A Hybrid Model Associating Population Pharmacokinetics with Machine Learning: A Case Study with Iohexol Clearance Estimation

• Published in: Clinical pharmacokinetics Vol. 61; no. 8; pp. 1157 - 1165
• Main Authors: Destere, Alexandre, Marquet, Pierre, Gandonnière, Charlotte Salmon, Åsberg, Anders, Loustaud-Ratti, Véronique, Carrier, Paul, Ehrmann, Stephan, Guellec, Chantal Barin-Le, Premaud, Aurélie, Woillard, Jean-Baptiste
• Format: Journal Article
• Language: English
• Published: Cham Springer International Publishing 01.08.2022; Springer Nature B.V; Springer Verlag
• Subjects: Algorithms; Bias; Case studies; Datasets; Drug dosages; Internal Medicine; Kidney transplants; Life Sciences; Machine learning; Medicine; Medicine & Public Health; Original Research Article; Patients; Pharmaceutical sciences; Pharmacokinetics; Pharmacology; Pharmacology/Toxicology; Pharmacotherapy; Population; Simulation; Values; iohexol; Bayesian estimator; glomerular filtration rate; Machine Learning; iohexol population pharmacokinetics Bayesian estimator glomerular filtration rate Machine Learning; population pharmacokinetics
• ISSN: 0312-5963; 1179-1926
• DOI: 10.1007/s40262-022-01138-x

Background Maximum a posteriori Bayesian estimation (MAP-BE) based on a limited sampling strategy and a population pharmacokinetic model is frequently used to estimate pharmacokinetic parameters in individuals, however with some uncertainty (bias).
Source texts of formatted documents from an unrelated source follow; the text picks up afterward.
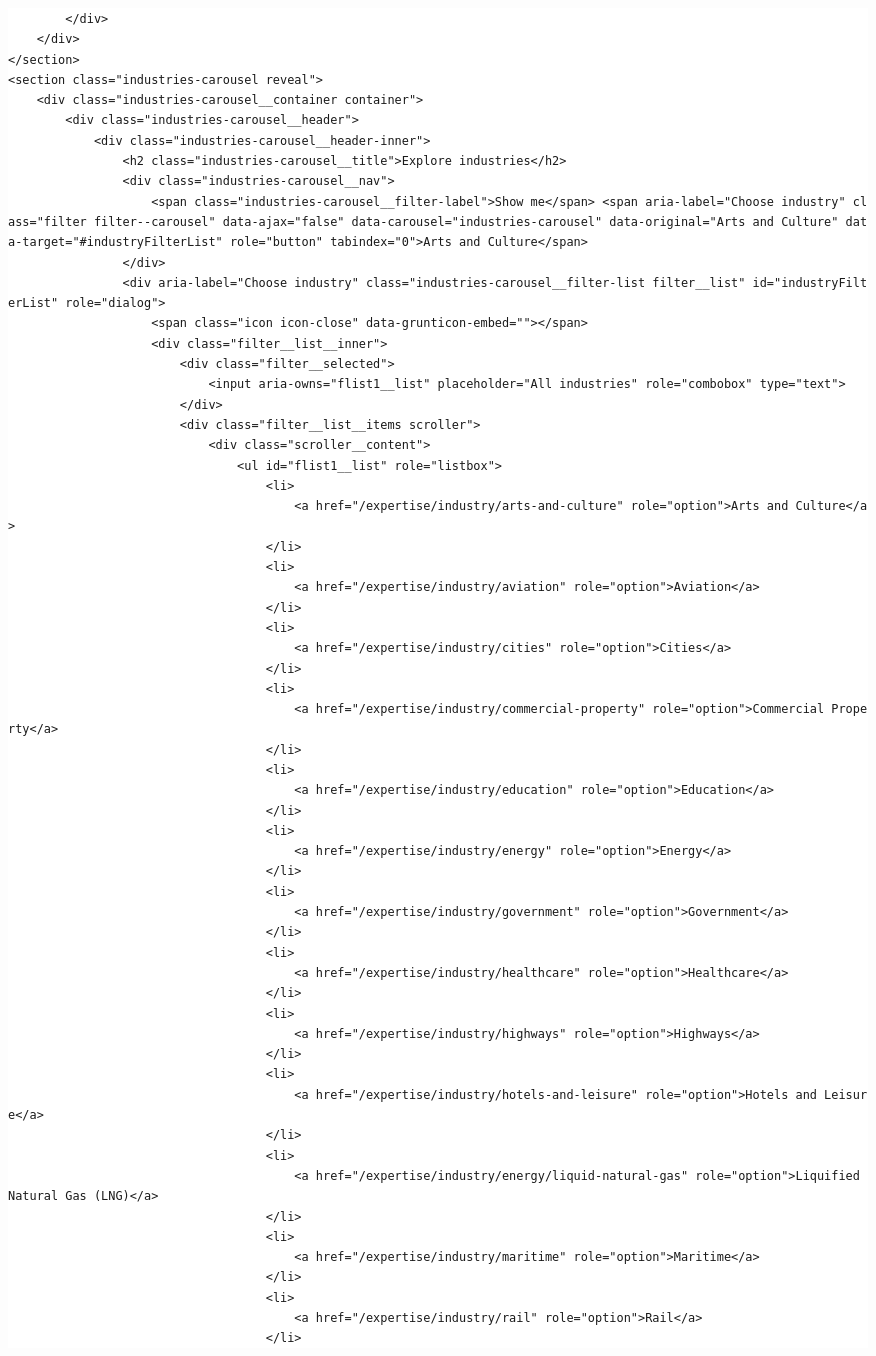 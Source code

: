 			</div>
		</div>
	</section>
	<section class="industries-carousel reveal">
		<div class="industries-carousel__container container">
			<div class="industries-carousel__header">
				<div class="industries-carousel__header-inner">
					<h2 class="industries-carousel__title">Explore industries</h2>
					<div class="industries-carousel__nav">
						<span class="industries-carousel__filter-label">Show me</span> <span aria-label="Choose industry" class="filter filter--carousel" data-ajax="false" data-carousel="industries-carousel" data-original="Arts and Culture" data-target="#industryFilterList" role="button" tabindex="0">Arts and Culture</span>
					</div>
					<div aria-label="Choose industry" class="industries-carousel__filter-list filter__list" id="industryFilterList" role="dialog">
						<span class="icon icon-close" data-grunticon-embed=""></span>
						<div class="filter__list__inner">
							<div class="filter__selected">
								<input aria-owns="flist1__list" placeholder="All industries" role="combobox" type="text">
							</div>
							<div class="filter__list__items scroller">
								<div class="scroller__content">
									<ul id="flist1__list" role="listbox">
										<li>
											<a href="/expertise/industry/arts-and-culture" role="option">Arts and Culture</a>
										</li>
										<li>
											<a href="/expertise/industry/aviation" role="option">Aviation</a>
										</li>
										<li>
											<a href="/expertise/industry/cities" role="option">Cities</a>
										</li>
										<li>
											<a href="/expertise/industry/commercial-property" role="option">Commercial Property</a>
										</li>
										<li>
											<a href="/expertise/industry/education" role="option">Education</a>
										</li>
										<li>
											<a href="/expertise/industry/energy" role="option">Energy</a>
										</li>
										<li>
											<a href="/expertise/industry/government" role="option">Government</a>
										</li>
										<li>
											<a href="/expertise/industry/healthcare" role="option">Healthcare</a>
										</li>
										<li>
											<a href="/expertise/industry/highways" role="option">Highways</a>
										</li>
										<li>
											<a href="/expertise/industry/hotels-and-leisure" role="option">Hotels and Leisure</a>
										</li>
										<li>
											<a href="/expertise/industry/energy/liquid-natural-gas" role="option">Liquified Natural Gas (LNG)</a>
										</li>
										<li>
											<a href="/expertise/industry/maritime" role="option">Maritime</a>
										</li>
										<li>
											<a href="/expertise/industry/rail" role="option">Rail</a>
										</li>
Recent works have shown that the performance in individual estimation or pharmacokinetic parameters can be improved by combining population pharmacokinetic and machine learning algorithms. Objective: The objective of this work was to investigate the use of a hybrid machine learning/population pharmacokinetic approach to improve individual iohexol clearance estimation. Methods The reference iohexol clearance values were derived from 500 simulated profiles (samples collected between 0.1 and 24.7 h) using a population pharmacokinetic model we recently developed in Monolix and obtained using all the concentration timepoints available. Xgboost and glmnet algorithms able to predict the error of MAP-BE clearance estimates based on a limited sampling strategy (0.1 h, 1 h, and 9 h) versus reference values were developed in a training subset (75%) and were evaluated in a testing subset (25%) and in 36 real patients. Results The MAP-BE limited sampling strategy estimated clearance was corrected by the machine learning predicted error leading to a decrease in root mean squared error by 29% and 24%, and in the percentage of profiles with the mean prediction error out of the ± 20% bias by 60% and 40% in the external validation dataset for the glmnet and Xgboost machine learning algorithms, respectively. These results were attributable to a decrease in the eta-shrinkage (shrinkage for a MAP-BE limited sampling strategy = 32.4%, glmnet = 18.2%, and Xgboost = 19.4% in the external dataset). Conclusions  In conclusion, this hybrid algorithm represents a significant improvement in comparison to MAP-BE estimation alone.